Shirasagidai is a newer neighborhood with big modern houses. If you did not know any better you would wonder why this neighborhood is getting aid… If you did not know better. The fact of the matter is, even though a house was left standing, the job that payed the mortgage may be gone. The grocery store that serves the community may be gone and access to clean drinking water may be difficult. And, in at least one instance, a house built for a family of five now shelters seventeen. To communities such as Shirasagidai, Peaceboat brings diapers, clothes, assorted food items and a hot meal. At first the people try to turn down the help, but eventually accept it, thankfully.
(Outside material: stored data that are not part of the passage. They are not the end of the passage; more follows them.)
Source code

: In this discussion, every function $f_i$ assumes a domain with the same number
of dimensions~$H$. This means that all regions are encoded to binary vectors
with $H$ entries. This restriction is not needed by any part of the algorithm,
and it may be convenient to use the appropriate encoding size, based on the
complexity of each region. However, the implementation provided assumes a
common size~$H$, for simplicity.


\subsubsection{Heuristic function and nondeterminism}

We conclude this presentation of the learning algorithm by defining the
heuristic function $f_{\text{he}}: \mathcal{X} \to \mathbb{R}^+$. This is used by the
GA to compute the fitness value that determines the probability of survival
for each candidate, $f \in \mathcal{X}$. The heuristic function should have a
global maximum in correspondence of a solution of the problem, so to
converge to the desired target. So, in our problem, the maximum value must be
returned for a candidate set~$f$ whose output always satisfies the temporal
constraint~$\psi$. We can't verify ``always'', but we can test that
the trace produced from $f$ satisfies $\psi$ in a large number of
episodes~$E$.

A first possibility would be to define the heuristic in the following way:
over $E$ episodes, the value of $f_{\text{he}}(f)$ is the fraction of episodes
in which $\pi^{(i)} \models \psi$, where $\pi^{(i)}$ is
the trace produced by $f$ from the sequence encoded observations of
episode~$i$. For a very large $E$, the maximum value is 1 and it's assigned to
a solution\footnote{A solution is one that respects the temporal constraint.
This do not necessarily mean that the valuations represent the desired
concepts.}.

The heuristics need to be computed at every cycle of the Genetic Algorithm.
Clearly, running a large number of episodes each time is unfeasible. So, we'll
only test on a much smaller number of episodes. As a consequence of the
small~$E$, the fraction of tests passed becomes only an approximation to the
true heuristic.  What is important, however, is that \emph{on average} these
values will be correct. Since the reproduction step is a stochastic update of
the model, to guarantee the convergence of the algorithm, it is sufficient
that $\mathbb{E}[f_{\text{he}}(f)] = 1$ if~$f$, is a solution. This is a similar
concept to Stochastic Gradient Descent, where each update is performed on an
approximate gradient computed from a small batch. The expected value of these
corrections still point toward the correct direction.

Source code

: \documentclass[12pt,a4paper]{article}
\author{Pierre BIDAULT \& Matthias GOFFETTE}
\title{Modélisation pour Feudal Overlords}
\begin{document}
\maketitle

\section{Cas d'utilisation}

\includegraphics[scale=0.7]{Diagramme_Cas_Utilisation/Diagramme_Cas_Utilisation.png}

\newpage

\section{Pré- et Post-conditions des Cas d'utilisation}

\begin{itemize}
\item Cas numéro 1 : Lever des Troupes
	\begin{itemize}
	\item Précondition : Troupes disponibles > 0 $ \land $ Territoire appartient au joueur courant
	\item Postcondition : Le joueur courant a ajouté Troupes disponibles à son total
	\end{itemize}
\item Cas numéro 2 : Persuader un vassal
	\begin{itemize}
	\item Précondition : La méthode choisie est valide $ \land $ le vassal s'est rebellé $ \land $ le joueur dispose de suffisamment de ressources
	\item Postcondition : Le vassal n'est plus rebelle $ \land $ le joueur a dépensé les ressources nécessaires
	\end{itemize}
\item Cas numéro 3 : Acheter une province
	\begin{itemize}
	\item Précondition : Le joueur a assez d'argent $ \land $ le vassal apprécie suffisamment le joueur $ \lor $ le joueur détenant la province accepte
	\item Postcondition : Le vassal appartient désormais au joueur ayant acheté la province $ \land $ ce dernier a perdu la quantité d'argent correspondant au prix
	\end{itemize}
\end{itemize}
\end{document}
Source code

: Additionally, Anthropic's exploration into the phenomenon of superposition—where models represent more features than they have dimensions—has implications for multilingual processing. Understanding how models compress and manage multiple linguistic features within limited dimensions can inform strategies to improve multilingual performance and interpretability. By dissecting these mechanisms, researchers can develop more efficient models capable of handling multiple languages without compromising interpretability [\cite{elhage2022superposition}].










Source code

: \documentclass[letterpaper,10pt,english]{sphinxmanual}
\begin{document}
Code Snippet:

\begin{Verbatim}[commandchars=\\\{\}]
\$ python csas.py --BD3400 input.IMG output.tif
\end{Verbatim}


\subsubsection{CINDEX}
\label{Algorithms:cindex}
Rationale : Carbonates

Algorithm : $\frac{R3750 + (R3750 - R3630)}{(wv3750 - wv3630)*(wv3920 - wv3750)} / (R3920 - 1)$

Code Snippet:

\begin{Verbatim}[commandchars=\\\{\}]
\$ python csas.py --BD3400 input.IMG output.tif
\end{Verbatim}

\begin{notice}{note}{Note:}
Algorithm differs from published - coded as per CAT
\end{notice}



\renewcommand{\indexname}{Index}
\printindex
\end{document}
The children we met along the way were always happy, smiley and playful. In some ways they are the lucky ones. Their minds can not yet grasp the enormity of the destruction all around them. In their naivety, the house with it’s sides torn off and innards exposed is cool, because it, “looks like a drive through.” and the foundations with no homes are fun to play on. The adults showed true strenth. They are perfectly capable of understanding their situation and the vast majority of them came across as positive and focused. They would smile while they work and were thankful for what they still have; determined to rebuild their lives.